RECORD EXTRACTS.

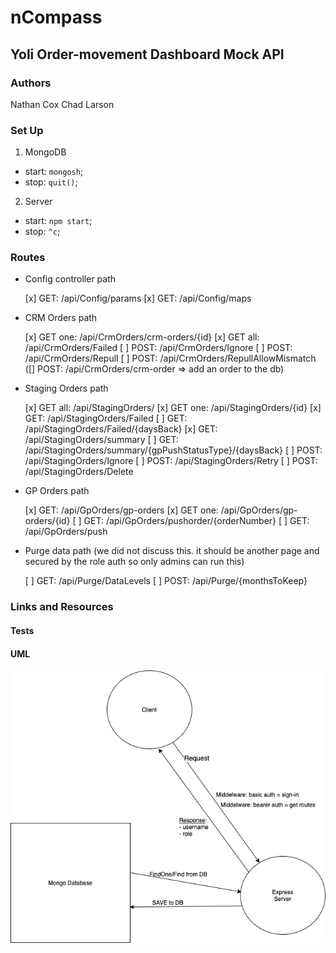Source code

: # nCompass

## Yoli Order-movement Dashboard Mock API

### Authors

Nathan Cox
Chad Larson

### Set Up

1. MongoDB

- start: `mongosh`;
- stop: `quit()`;

2. Server

- start: `npm start`;
- stop: `^c`;

### Routes

- Config controller path

  [x] GET: /api/Config/params
  [x] GET: /api/Config/maps

- CRM Orders path
  
  [x] GET one: /api/CrmOrders/crm-orders/{id}
  [x] GET all: /api/CrmOrders/Failed
  [ ] POST: /api/CrmOrders/Ignore
  [ ] POST: /api/CrmOrders/Repull
  [ ] POST: /api/CrmOrders/RepullAllowMismatch
  ([] POST: /api/CrmOrders/crm-order => add an order to the db)

- Staging Orders path

  [x] GET all: /api/StagingOrders/
  [x] GET one: /api/StagingOrders/{id}
  [x] GET: /api/StagingOrders/Failed
  [ ] GET: /api/StagingOrders/Failed/{daysBack}
  [x] GET: /api/StagingOrders/summary
  [ ] GET: /api/StagingOrders/summary/{gpPushStatusType}/{daysBack}
  [ ] POST: /api/StagingOrders/Ignore
  [ ] POST: /api/StagingOrders/Retry
  [ ] POST: /api/StagingOrders/Delete

- GP Orders path
  
  [x] GET: /api/GpOrders/gp-orders
  [x] GET one: /api/GpOrders/gp-orders/{id}
  [ ] GET: /api/GpOrders/pushorder/{orderNumber}
  [ ] GET: /api/GpOrders/push

- Purge data path (we did not discuss this. it should be another page and secured by the role auth so only admins can run this)
  
  [ ] GET: /api/Purge/DataLevels
  [ ] POST: /api/Purge/{monthsToKeep}

### Links and Resources

<!-- - [CI/CD]() -->
<!-- - [Back-end Server URL](http://xyz.com) (when applicable) -->
<!-- - [Front-end Application]() -->

#### Tests

#### UML

![UML](./assets/authentication-UML.png)
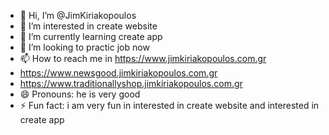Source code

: - 👋 Hi, I’m @JimKiriakopoulos
- 👀 I’m interested in create website
- 🌱 I’m currently learning  create app
- 💞️ I’m  looking to practic job now
- 📫 How to reach me in https://www.jimkiriakopoulos.com.gr
- https://www.newsgood.jimkiriakopoulos.com.gr
- https://www.traditionallyshop.jimkiriakopoulos.com.gr
- 😄 Pronouns: he is very good
- ⚡ Fun fact: i am very fun in interested in create website and interested in create app

<!---
JimKiriakopoulos/JimKiriakopoulos is a ✨ special ✨ repository because its `README.md` (this file) appears on your GitHub profile.
You can click the Preview link to take a look at your changes.
--->
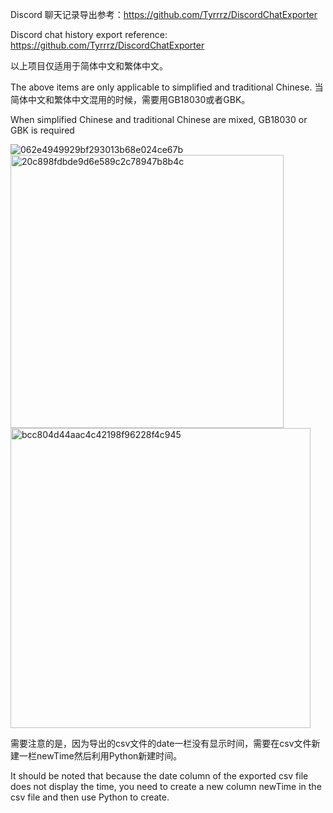 Discord 聊天记录导出参考：https://github.com/Tyrrrz/DiscordChatExporter

Discord chat history export reference: https://github.com/Tyrrrz/DiscordChatExporter

以上项目仅适用于简体中文和繁体中文。

The above items are only applicable to simplified and traditional Chinese.
当简体中文和繁体中文混用的时候，需要用GB18030或者GBK。

When simplified Chinese and traditional Chinese are mixed, GB18030 or GBK is required


![062e4949929bf293013b68e024ce67b](https://github.com/kakiyeah/Sentiment-analysis-of-Discord-chat-history/assets/160962346/41e33e2c-7818-470a-b1c2-123e7bebb8a6)
<img width="437" alt="20c898fdbde9d6e589c2c78947b8b4c" src="https://github.com/kakiyeah/Sentiment-analysis-of-Discord-chat-history/assets/160962346/2429d3db-1569-4ea9-af0f-e07119f64aa5">
<img width="480" alt="bcc804d44aac4c42198f96228f4c945" src="https://github.com/kakiyeah/Sentiment-analysis-of-Discord-chat-history/assets/160962346/a19102b2-2d2d-4479-9093-02150102ec4d">


需要注意的是，因为导出的csv文件的date一栏没有显示时间，需要在csv文件新建一栏newTime然后利用Python新建时间。

It should be noted that because the date column of the exported csv file does not display the time, you need to create a new column newTime in the csv file and then use Python to create.
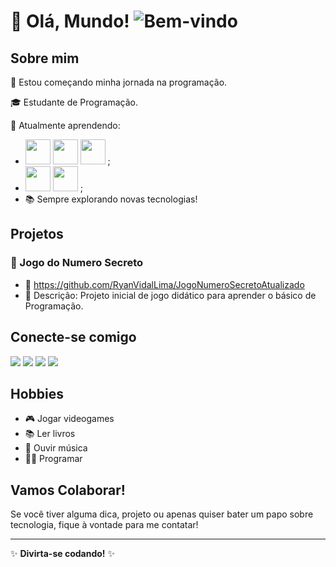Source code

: # 👋 Olá, Mundo! ![Bem-vindo](https://media.giphy.com/media/EfROMmCzNFAid4HJrM/giphy.gif?cid=790b761147n3s0ittasvbmt3gr58rxevpvwygfphpdyj0unw&ep=v1_gifs_search&rid=giphy.gif&ct=g)

## Sobre mim
🚀 Estou começando minha jornada na programação.

🎓 Estudante de Programação.

🌱 Atualmente aprendendo:
- <img src="https://cdn.jsdelivr.net/gh/devicons/devicon@latest/icons/javascript/javascript-original.svg" width="40" height="40"/> <img src="https://cdn.jsdelivr.net/gh/devicons/devicon@latest/icons/css3/css3-original.svg" width="40" height="40"/> <img src="https://cdn.jsdelivr.net/gh/devicons/devicon@latest/icons/html5/html5-original.svg" width="40" height="40"/> ;
- <img src="https://cdn.jsdelivr.net/gh/devicons/devicon@latest/icons/git/git-original.svg" width="40" height="40"/> <img src="https://cdn.jsdelivr.net/gh/devicons/devicon@latest/icons/github/github-original.svg" width="40" height="40"/> ;
- 📚 Sempre explorando novas tecnologias!

## Projetos
### 📁 Jogo do Numero Secreto
- 🔗 https://github.com/RyanVidalLima/JogoNumeroSecretoAtualizado
- 📖 Descrição: Projeto inicial de jogo didático para aprender o básico de Programação.

## Conecte-se comigo
<div>
<a href="https://www.youtube.com/channel/UCJ2_KNYlEnZSGyGYksukhpQ" target="_blank"><img loading="lazy" src="https://img.shields.io/badge/YouTube-FF0000?style=for-the-badge&logo=youtube&logoColor=white" target="_blank"></a>
<a href="https://www.instagram.com/ryanvidal.lima" target="_blank"><img loading="lazy" src="https://img.shields.io/badge/-Instagram-%23E4405F?style=for-the-badge&logo=instagram&logoColor=white" target="_blank"></a>
<a href = "mailto:ryanvidal.lima2@gmail.com"><img loading="lazy" src="https://img.shields.io/badge/Gmail-D14836?style=for-the-badge&logo=gmail&logoColor=white" target="_blank"></a>
<a href="https://www.linkedin.com/in/ryan-vidal" target="_blank"><img loading="lazy" src="https://img.shields.io/badge/-LinkedIn-%230077B5?style=for-the-badge&logo=linkedin&logoColor=white" target="_blank"></a>
</div>

## Hobbies
- 🎮 Jogar videogames
- 📚 Ler livros
- 🎵 Ouvir música
- 🧑‍💻 Programar

## Vamos Colaborar!
Se você tiver alguma dica, projeto ou apenas quiser bater um papo sobre tecnologia, fique à vontade para me contatar!

---

✨ **Divirta-se codando!** ✨
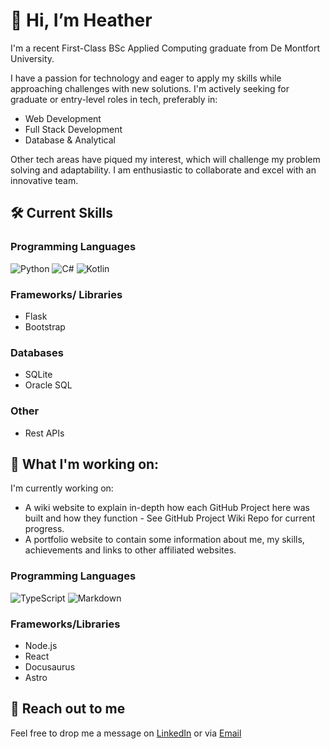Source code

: # 👋 Hi, I’m Heather
I'm a recent First-Class BSc Applied Computing graduate from De Montfort University.

I have a passion for technology and eager to apply my skills while approaching challenges with new solutions. I'm actively seeking for graduate or entry-level roles in tech, preferably in:
- Web Development
- Full Stack Development
- Database & Analytical

Other tech areas have piqued my interest, which will challenge my problem solving and adaptability. I am enthusiastic to collaborate and excel with an innovative team.

## 🛠️ Current Skills

### Programming Languages
![Python](https://img.shields.io/badge/python-3670A0?style=for-the-badge&logo=python&logoColor=ffdd54)
![C#](https://img.shields.io/badge/c%23-%23239120.svg?style=for-the-badge&logo=csharp&logoColor=white)
![Kotlin](https://img.shields.io/badge/kotlin-%237F52FF.svg?style=for-the-badge&logo=kotlin&logoColor=white)


### Frameworks/ Libraries
- Flask
- Bootstrap

### Databases
- SQLite
- Oracle SQL

### Other
- Rest APIs

## 🌱 What I'm working on:
I'm currently working on:
- A wiki website to explain in-depth how each GitHub Project here was built and how they function - See GitHub Project Wiki Repo for current progress.
- A portfolio website to contain some information about me, my skills, achievements and links to other affiliated websites.

### Programming Languages
![TypeScript](https://img.shields.io/badge/typescript-%23007ACC.svg?style=for-the-badge&logo=typescript&logoColor=white)
![Markdown](https://img.shields.io/badge/markdown-%23000000.svg?style=for-the-badge&logo=markdown&logoColor=white)

### Frameworks/Libraries
- Node.js
- React
- Docusaurus
- Astro

## :speech_balloon: Reach out to me 
Feel free to drop me a message on
[LinkedIn](https://www.linkedin.com/in/heathersmith122/)
or via
[Email](heather@heavenly-monkey.com)

<!---
Void-Stag/Void-Stag is a ✨ special ✨ repository because its `README.md` (this file) appears on your GitHub profile.
You can click the Preview link to take a look at your changes.
--->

AIM OF THE EXERCISE. Line count for the string "devicon": state how many lines in the data contain it, and output nothing else.

RESULT BELOW. 2